How to complete this task
Transcribe each entry shown below with no difference from the original.

Excerpted data

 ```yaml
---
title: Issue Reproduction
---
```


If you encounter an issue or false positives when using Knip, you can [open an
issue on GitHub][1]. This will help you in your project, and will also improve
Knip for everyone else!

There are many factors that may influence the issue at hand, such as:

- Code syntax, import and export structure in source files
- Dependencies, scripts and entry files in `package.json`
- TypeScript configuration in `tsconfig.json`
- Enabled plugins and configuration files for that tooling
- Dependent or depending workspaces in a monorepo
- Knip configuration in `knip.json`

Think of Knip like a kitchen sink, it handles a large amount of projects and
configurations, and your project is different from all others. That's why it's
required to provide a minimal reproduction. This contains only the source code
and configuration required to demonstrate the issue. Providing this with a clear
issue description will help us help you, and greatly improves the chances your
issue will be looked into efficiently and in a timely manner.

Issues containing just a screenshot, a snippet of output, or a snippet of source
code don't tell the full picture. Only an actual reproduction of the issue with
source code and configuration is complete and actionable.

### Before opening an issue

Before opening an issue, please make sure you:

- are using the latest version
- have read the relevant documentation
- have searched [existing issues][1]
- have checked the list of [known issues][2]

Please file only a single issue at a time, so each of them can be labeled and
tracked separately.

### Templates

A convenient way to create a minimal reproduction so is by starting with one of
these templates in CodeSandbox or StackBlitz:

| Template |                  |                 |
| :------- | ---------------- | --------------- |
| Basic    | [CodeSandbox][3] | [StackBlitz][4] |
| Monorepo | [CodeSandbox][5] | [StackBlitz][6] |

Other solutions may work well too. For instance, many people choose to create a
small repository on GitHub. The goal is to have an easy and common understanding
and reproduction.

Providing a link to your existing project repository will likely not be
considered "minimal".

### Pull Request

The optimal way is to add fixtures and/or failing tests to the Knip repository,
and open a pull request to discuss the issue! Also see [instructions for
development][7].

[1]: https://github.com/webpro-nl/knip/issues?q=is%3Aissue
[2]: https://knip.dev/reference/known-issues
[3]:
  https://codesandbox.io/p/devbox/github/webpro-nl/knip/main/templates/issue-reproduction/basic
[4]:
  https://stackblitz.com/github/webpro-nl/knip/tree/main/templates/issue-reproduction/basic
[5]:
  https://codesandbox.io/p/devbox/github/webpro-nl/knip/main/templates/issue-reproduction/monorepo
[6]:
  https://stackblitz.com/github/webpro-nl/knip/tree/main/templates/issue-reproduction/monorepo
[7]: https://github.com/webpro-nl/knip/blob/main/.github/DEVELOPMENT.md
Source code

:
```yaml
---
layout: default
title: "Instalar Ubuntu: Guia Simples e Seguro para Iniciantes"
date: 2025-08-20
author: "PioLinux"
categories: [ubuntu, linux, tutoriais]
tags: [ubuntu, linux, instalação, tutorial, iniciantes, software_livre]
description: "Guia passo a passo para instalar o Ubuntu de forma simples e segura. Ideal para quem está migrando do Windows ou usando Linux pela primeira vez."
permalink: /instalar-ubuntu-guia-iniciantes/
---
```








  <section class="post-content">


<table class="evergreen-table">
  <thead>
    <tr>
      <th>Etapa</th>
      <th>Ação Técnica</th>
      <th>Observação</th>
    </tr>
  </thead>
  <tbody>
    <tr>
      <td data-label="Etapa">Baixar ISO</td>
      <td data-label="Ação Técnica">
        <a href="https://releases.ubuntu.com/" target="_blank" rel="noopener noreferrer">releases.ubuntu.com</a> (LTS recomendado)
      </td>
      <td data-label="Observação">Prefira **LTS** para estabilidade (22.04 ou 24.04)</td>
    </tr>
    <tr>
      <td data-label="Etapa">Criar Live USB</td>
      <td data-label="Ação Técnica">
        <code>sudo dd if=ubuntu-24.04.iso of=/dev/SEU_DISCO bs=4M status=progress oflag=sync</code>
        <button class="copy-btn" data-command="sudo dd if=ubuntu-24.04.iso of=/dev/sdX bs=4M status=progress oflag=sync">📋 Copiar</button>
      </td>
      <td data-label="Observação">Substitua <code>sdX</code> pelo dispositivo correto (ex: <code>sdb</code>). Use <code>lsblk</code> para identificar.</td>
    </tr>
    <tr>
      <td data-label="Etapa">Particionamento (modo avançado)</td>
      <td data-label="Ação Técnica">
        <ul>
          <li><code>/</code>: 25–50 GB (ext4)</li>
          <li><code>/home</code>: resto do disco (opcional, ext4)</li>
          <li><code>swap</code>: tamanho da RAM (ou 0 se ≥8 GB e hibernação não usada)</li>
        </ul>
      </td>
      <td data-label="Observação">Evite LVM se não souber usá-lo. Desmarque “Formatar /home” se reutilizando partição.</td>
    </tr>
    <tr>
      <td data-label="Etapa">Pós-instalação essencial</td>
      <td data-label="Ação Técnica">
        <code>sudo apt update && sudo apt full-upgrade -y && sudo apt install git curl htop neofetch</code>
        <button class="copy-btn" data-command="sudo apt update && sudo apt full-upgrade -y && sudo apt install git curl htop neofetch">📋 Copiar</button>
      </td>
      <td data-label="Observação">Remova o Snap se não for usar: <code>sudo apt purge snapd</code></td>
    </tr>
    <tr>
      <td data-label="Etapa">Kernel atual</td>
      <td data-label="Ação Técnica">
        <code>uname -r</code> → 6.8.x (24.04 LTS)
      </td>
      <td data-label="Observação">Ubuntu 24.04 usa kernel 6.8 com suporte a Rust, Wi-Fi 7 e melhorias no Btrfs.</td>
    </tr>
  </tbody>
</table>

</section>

Your response
 ```yaml
---
title: Issue Reproduction
---
```


If you encounter an issue or false positives when using Knip, you can [open an
issue on GitHub][1]. This will help you in your project, and will also improve
Knip for everyone else!

There are many factors that may influence the issue at hand, such as:

- Code syntax, import and export structure in source files
- Dependencies, scripts and entry files in `package.json`
- TypeScript configuration in `tsconfig.json`
- Enabled plugins and configuration files for that tooling
- Dependent or depending workspaces in a monorepo
- Knip configuration in `knip.json`

Think of Knip like a kitchen sink, it handles a large amount of projects and
configurations, and your project is different from all others. That's why it's
required to provide a minimal reproduction. This contains only the source code
and configuration required to demonstrate the issue. Providing this with a clear
issue description will help us help you, and greatly improves the chances your
issue will be looked into efficiently and in a timely manner.

Issues containing just a screenshot, a snippet of output, or a snippet of source
code don't tell the full picture. Only an actual reproduction of the issue with
source code and configuration is complete and actionable.

### Before opening an issue

Before opening an issue, please make sure you:

- are using the latest version
- have read the relevant documentation
- have searched [existing issues][1]
- have checked the list of [known issues][2]

Please file only a single issue at a time, so each of them can be labeled and
tracked separately.

### Templates

A convenient way to create a minimal reproduction so is by starting with one of
these templates in CodeSandbox or StackBlitz:

| Template |                  |                 |
| :------- | ---------------- | --------------- |
| Basic    | [CodeSandbox][3] | [StackBlitz][4] |
| Monorepo | [CodeSandbox][5] | [StackBlitz][6] |

Other solutions may work well too. For instance, many people choose to create a
small repository on GitHub. The goal is to have an easy and common understanding
and reproduction.

Providing a link to your existing project repository will likely not be
considered "minimal".

### Pull Request

The optimal way is to add fixtures and/or failing tests to the Knip repository,
and open a pull request to discuss the issue! Also see [instructions for
development][7].

[1]: https://github.com/webpro-nl/knip/issues?q=is%3Aissue
[2]: https://knip.dev/reference/known-issues
[3]:
  https://codesandbox.io/p/devbox/github/webpro-nl/knip/main/templates/issue-reproduction/basic
[4]:
  https://stackblitz.com/github/webpro-nl/knip/tree/main/templates/issue-reproduction/basic
[5]:
  https://codesandbox.io/p/devbox/github/webpro-nl/knip/main/templates/issue-reproduction/monorepo
[6]:
  https://stackblitz.com/github/webpro-nl/knip/tree/main/templates/issue-reproduction/monorepo
[7]: https://github.com/webpro-nl/knip/blob/main/.github/DEVELOPMENT.md
Source code

:
```yaml
---
layout: default
title: "Instalar Ubuntu: Guia Simples e Seguro para Iniciantes"
date: 2025-08-20
author: "PioLinux"
categories: [ubuntu, linux, tutoriais]
tags: [ubuntu, linux, instalação, tutorial, iniciantes, software_livre]
description: "Guia passo a passo para instalar o Ubuntu de forma simples e segura. Ideal para quem está migrando do Windows ou usando Linux pela primeira vez."
permalink: /instalar-ubuntu-guia-iniciantes/
---
```








  <section class="post-content">


<table class="evergreen-table">
  <thead>
    <tr>
      <th>Etapa</th>
      <th>Ação Técnica</th>
      <th>Observação</th>
    </tr>
  </thead>
  <tbody>
    <tr>
      <td data-label="Etapa">Baixar ISO</td>
      <td data-label="Ação Técnica">
        <a href="https://releases.ubuntu.com/" target="_blank" rel="noopener noreferrer">releases.ubuntu.com</a> (LTS recomendado)
      </td>
      <td data-label="Observação">Prefira **LTS** para estabilidade (22.04 ou 24.04)</td>
    </tr>
    <tr>
      <td data-label="Etapa">Criar Live USB</td>
      <td data-label="Ação Técnica">
        <code>sudo dd if=ubuntu-24.04.iso of=/dev/SEU_DISCO bs=4M status=progress oflag=sync</code>
        <button class="copy-btn" data-command="sudo dd if=ubuntu-24.04.iso of=/dev/sdX bs=4M status=progress oflag=sync">📋 Copiar</button>
      </td>
      <td data-label="Observação">Substitua <code>sdX</code> pelo dispositivo correto (ex: <code>sdb</code>). Use <code>lsblk</code> para identificar.</td>
    </tr>
    <tr>
      <td data-label="Etapa">Particionamento (modo avançado)</td>
      <td data-label="Ação Técnica">
        <ul>
          <li><code>/</code>: 25–50 GB (ext4)</li>
          <li><code>/home</code>: resto do disco (opcional, ext4)</li>
          <li><code>swap</code>: tamanho da RAM (ou 0 se ≥8 GB e hibernação não usada)</li>
        </ul>
      </td>
      <td data-label="Observação">Evite LVM se não souber usá-lo. Desmarque “Formatar /home” se reutilizando partição.</td>
    </tr>
    <tr>
      <td data-label="Etapa">Pós-instalação essencial</td>
      <td data-label="Ação Técnica">
        <code>sudo apt update && sudo apt full-upgrade -y && sudo apt install git curl htop neofetch</code>
        <button class="copy-btn" data-command="sudo apt update && sudo apt full-upgrade -y && sudo apt install git curl htop neofetch">📋 Copiar</button>
      </td>
      <td data-label="Observação">Remova o Snap se não for usar: <code>sudo apt purge snapd</code></td>
    </tr>
    <tr>
      <td data-label="Etapa">Kernel atual</td>
      <td data-label="Ação Técnica">
        <code>uname -r</code> → 6.8.x (24.04 LTS)
      </td>
      <td data-label="Observação">Ubuntu 24.04 usa kernel 6.8 com suporte a Rust, Wi-Fi 7 e melhorias no Btrfs.</td>
    </tr>
  </tbody>
</table>

</section>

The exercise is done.